For the given reaction at equilibrium: $$2 \mathrm{SO}_{3}(g) \rightleftharpoons 2 \mathrm{SO}_{2}(g)+\mathrm{O}_{2}(g)$$ To write the equilibrium constant expression, we need to use the concentrations of the reactants and products at equilibrium. The equilibrium constant, \(K_{1}\), for this reaction can be written as: $$K_{1} = \frac{[\mathrm{SO}_{2}]^{2}[\mathrm{O}_{2}]}{[\mathrm{SO}_{3}]^{2}}$$ This formula represents the relationship between the equilibrium concentrations of the reactants and products.

We can rewrite the original reaction as the decomposition of one mole of \(\mathrm{SO}_{3}(g)\): $$\mathrm{SO}_{3}(g) \rightleftharpoons \mathrm{SO}_{2}(g)+0.5\mathrm{O}_{2}(g)$$ The equilibrium constant expression for this reaction, \(K_{2}\), can be written as: $$K_{2} = \frac{[\mathrm{SO}_{2}][\mathrm{O}_{2}]^{0.5}}{[\mathrm{SO}_{3}]}$$ This expression represents the relationship between the equilibrium concentrations of the reactants and products for the decomposition of one mole of \(\mathrm{SO}_{3}\).

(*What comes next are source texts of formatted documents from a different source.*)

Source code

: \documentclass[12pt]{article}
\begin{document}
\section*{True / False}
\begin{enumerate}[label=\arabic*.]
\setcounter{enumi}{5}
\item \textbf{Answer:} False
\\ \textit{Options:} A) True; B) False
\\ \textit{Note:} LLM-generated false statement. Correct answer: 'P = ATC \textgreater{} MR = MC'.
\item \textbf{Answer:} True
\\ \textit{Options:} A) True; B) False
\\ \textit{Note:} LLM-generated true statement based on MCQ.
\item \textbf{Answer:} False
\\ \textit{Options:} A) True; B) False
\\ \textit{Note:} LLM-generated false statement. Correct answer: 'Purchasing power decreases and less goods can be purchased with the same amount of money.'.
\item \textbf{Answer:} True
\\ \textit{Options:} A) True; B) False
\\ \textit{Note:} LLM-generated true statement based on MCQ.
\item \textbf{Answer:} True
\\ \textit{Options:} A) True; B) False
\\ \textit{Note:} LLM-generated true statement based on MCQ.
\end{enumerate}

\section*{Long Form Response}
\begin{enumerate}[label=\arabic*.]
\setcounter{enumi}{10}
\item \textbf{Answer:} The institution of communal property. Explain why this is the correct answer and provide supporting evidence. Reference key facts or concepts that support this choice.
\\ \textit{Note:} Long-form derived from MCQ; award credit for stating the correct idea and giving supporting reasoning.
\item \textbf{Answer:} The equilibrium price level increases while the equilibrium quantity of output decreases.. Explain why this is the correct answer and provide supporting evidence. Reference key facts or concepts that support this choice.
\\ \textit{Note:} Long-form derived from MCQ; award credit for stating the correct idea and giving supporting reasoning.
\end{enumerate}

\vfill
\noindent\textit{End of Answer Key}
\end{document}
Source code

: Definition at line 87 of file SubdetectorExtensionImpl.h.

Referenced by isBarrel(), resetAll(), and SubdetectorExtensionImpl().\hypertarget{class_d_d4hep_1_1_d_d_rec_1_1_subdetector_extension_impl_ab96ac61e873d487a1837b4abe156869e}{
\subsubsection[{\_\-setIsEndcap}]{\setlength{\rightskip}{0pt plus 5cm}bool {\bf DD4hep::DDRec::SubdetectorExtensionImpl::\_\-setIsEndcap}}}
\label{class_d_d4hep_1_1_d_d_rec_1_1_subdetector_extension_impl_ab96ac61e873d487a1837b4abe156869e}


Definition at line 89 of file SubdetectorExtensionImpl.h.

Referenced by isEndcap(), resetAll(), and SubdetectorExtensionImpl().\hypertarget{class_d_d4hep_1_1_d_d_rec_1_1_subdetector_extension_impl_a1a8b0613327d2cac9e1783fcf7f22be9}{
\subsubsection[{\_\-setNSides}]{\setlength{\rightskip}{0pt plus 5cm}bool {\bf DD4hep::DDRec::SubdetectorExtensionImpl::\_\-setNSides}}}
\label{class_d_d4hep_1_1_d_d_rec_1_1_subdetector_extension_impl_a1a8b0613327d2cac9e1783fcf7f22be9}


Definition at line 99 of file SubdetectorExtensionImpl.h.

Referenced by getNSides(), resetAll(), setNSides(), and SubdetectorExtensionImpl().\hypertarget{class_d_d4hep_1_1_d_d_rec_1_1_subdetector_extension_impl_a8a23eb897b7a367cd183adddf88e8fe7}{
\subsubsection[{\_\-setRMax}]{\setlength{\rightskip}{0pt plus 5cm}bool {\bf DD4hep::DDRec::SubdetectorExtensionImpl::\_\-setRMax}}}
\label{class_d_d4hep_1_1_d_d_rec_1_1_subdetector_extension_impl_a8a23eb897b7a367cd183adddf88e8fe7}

To relate \(K_{1}\) and \(K_{2}\), let's consider the original reaction in terms of the decomposition of one mole of \(\mathrm{SO}_{3}\). The original reaction can be written as the sum of two decomposition reactions, each involving one mole of \(\mathrm{SO}_{3}\): $$\begin{aligned} \mathrm{SO}_{3}(g) &\rightleftharpoons \mathrm{SO}_{2}(g)+0.5\mathrm{O}_{2}(g) \\ \mathrm{SO}_{3}(g) &\rightleftharpoons \mathrm{SO}_{2}(g)+0.5\mathrm{O}_{2}(g) \\ \hline 2 \mathrm{SO}_{3}(g) &\rightleftharpoons 2 \mathrm{SO}_{2}(g)+\mathrm{O}_{2}(g) \end{aligned}$$ Since the original reaction is the sum of the two decomposition reactions, the equilibrium constant for the original reaction, \(K_{1}\), can be obtained by multiplying the equilibrium constants of the two smaller reactions, \(K_{2}\): $$K_{1} = K_{2} \cdot K_{2} = K_{2}^{2}$$ In conclusion, the relationship between \(K_{1}\) and \(K_{2}\) can be represented as \(K_{1} = K_{2}^{2}\).